■ Exercise prompt ■
A verbatim reproduction of the lines below, from the line containing "Differentiability: when the" through the line containing "the union has measure zero.", both ends included, is the whole required output.

■ Given records ■

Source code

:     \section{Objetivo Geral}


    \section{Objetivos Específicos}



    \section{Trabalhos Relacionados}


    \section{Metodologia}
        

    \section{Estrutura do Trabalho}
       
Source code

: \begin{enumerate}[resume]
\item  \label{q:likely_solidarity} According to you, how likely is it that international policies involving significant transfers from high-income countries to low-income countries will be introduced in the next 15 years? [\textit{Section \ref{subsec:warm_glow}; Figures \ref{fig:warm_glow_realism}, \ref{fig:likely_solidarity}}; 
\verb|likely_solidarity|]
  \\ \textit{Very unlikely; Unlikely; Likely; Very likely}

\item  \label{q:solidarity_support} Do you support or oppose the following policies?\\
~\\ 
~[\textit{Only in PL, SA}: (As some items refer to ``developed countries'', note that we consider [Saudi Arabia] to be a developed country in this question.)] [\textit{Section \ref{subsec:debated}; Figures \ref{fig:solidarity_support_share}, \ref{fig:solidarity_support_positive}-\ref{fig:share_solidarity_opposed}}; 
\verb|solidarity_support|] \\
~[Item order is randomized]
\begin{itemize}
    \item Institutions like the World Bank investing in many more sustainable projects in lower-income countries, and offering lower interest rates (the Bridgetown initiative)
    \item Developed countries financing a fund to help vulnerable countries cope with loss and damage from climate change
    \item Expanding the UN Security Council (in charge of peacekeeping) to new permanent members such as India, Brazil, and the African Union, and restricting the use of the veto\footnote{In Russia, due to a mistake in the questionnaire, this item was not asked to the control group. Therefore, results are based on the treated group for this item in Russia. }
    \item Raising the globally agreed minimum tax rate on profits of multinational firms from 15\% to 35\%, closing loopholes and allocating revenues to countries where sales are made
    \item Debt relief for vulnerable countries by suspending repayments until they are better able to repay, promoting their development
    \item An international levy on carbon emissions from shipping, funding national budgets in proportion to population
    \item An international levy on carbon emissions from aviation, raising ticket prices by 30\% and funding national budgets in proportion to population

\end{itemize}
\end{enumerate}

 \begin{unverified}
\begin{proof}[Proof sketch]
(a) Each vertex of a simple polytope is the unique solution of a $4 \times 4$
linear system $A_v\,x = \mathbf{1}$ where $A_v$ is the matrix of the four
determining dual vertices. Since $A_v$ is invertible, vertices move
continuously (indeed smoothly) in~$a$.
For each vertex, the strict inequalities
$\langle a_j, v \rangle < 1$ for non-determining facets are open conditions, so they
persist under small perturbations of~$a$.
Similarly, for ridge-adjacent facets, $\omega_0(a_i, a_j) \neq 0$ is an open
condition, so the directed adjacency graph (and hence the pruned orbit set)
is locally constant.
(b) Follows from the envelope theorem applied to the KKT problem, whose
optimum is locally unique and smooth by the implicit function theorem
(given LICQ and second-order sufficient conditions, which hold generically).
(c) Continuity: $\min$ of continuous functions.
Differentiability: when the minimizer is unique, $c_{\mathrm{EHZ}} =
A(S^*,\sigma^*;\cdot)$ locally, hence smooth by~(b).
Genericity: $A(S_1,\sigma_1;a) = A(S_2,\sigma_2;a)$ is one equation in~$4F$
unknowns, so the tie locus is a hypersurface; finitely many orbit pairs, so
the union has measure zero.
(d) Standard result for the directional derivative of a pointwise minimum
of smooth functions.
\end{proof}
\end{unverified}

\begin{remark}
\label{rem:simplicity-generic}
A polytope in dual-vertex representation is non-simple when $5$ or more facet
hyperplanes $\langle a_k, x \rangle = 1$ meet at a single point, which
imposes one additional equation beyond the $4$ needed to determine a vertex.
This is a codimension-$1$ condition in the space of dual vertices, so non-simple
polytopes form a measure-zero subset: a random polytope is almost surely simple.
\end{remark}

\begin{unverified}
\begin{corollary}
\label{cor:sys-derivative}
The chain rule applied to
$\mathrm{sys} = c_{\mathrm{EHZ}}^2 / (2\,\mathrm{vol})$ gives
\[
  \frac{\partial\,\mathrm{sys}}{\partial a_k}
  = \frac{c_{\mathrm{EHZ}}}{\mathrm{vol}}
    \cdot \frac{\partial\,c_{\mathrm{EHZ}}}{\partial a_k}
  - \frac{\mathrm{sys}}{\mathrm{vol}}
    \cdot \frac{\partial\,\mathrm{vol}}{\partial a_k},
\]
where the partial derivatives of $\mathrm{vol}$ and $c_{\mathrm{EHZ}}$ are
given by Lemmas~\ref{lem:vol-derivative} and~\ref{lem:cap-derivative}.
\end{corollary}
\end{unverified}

■ Task solution ■
Differentiability: when the minimizer is unique, $c_{\mathrm{EHZ}} =
A(S^*,\sigma^*;\cdot)$ locally, hence smooth by~(b).
Genericity: $A(S_1,\sigma_1;a) = A(S_2,\sigma_2;a)$ is one equation in~$4F$
unknowns, so the tie locus is a hypersurface; finitely many orbit pairs, so
the union has measure zero.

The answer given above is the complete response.